How to complete this task
Give back only the lines in the records below from the one with "- Log detailed" to the one with "### Security Best Practices", both inclusive, word for word.

☆ ☆ ☆ ☆ ☆

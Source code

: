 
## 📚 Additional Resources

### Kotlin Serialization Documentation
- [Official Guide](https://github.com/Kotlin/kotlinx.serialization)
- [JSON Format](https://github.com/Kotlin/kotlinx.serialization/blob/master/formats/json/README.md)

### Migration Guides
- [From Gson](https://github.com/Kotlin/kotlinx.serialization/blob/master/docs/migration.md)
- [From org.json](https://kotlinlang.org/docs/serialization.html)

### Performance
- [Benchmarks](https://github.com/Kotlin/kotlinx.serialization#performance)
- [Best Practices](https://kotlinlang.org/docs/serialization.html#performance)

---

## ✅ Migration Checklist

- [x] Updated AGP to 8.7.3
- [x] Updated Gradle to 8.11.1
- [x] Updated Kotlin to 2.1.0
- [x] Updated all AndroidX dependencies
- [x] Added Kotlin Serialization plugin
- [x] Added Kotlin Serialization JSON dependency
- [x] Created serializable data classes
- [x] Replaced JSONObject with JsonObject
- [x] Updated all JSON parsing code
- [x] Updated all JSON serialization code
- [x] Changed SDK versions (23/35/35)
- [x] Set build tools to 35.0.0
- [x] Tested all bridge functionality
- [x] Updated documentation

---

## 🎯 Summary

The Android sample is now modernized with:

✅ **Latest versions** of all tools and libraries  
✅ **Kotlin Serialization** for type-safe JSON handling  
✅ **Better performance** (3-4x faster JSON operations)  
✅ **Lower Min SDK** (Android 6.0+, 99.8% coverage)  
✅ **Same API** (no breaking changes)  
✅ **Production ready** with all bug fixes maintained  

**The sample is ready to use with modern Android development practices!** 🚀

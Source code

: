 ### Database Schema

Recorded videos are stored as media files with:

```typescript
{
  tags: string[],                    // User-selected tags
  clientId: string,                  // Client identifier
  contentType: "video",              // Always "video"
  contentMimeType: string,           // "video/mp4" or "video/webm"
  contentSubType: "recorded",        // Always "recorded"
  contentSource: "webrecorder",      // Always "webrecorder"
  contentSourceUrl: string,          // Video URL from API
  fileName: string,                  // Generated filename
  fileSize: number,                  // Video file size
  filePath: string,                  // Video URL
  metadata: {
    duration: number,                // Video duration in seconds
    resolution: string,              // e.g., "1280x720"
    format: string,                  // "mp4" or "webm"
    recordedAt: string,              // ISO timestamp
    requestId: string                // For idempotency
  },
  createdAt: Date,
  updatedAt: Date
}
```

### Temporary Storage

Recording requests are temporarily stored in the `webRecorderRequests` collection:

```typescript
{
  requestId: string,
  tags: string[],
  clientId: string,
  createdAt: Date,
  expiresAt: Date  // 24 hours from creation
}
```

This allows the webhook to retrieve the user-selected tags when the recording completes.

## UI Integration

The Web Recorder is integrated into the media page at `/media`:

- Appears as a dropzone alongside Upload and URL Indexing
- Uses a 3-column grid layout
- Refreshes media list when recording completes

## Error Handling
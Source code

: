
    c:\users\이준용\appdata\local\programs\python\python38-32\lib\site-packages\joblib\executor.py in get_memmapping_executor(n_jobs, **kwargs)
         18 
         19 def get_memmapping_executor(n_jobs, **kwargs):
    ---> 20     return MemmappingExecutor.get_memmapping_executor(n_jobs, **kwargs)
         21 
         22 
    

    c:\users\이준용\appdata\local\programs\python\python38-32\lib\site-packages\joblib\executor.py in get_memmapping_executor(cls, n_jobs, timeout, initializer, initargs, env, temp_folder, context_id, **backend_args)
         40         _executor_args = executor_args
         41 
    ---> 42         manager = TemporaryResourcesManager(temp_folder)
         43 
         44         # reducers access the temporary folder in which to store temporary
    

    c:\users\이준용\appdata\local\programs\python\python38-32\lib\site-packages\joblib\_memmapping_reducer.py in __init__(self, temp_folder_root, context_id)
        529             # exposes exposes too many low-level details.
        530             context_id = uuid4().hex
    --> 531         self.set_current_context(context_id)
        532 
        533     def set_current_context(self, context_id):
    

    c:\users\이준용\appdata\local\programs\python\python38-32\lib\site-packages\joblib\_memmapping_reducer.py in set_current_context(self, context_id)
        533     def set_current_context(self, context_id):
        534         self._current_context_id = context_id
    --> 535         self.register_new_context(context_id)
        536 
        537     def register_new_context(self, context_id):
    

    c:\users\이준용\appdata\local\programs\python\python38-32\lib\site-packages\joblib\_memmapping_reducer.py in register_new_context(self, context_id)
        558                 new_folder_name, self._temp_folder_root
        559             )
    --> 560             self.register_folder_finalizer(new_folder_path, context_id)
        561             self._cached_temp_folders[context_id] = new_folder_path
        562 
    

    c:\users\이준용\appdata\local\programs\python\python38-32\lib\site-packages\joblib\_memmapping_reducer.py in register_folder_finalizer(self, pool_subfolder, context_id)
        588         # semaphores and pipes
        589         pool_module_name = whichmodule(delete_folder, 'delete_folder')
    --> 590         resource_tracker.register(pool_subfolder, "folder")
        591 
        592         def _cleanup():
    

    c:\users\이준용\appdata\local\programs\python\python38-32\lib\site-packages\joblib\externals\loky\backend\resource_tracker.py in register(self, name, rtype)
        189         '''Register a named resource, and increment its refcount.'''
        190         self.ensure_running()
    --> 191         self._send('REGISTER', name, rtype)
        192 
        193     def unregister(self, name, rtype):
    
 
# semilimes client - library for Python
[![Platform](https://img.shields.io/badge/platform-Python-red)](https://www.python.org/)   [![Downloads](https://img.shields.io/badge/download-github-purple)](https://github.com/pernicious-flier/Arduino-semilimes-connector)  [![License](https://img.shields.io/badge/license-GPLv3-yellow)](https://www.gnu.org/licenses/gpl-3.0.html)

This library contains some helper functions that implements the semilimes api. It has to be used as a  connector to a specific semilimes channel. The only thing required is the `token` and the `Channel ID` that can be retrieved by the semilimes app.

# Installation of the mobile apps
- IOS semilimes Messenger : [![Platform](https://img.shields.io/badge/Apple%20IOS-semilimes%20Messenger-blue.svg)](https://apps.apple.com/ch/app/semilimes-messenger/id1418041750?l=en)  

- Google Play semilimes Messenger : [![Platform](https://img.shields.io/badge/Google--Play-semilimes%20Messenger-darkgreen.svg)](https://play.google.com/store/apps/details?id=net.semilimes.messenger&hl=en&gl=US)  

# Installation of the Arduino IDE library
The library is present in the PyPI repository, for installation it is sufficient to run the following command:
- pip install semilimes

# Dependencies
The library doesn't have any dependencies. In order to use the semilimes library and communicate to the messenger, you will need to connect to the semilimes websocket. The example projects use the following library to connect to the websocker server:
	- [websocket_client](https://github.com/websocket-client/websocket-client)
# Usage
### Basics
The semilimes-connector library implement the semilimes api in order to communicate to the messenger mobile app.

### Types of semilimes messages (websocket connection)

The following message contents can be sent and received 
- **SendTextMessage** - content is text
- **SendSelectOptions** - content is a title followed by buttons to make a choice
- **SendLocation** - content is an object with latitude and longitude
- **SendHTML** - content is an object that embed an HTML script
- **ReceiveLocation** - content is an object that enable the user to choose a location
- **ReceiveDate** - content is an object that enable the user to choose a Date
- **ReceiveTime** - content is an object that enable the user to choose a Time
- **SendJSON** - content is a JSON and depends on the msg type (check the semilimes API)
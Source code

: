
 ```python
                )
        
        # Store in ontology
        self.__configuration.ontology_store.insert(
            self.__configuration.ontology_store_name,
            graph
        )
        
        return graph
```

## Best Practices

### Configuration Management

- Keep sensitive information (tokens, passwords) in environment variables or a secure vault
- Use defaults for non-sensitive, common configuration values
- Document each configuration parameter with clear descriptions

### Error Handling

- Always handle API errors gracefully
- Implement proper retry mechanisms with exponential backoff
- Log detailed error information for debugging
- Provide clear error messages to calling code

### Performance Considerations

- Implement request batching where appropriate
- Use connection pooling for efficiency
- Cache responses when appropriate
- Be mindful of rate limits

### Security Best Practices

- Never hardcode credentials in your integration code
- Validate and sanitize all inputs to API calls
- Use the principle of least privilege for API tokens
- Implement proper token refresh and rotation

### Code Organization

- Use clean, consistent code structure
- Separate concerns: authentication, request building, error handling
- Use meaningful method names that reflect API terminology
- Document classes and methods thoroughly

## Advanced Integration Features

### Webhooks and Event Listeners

☆ ☆ ☆ ☆ ☆

Solution to this task
- Log detailed error information for debugging
- Provide clear error messages to calling code

### Performance Considerations

- Implement request batching where appropriate
- Use connection pooling for efficiency
- Cache responses when appropriate
- Be mindful of rate limits

### Security Best Practices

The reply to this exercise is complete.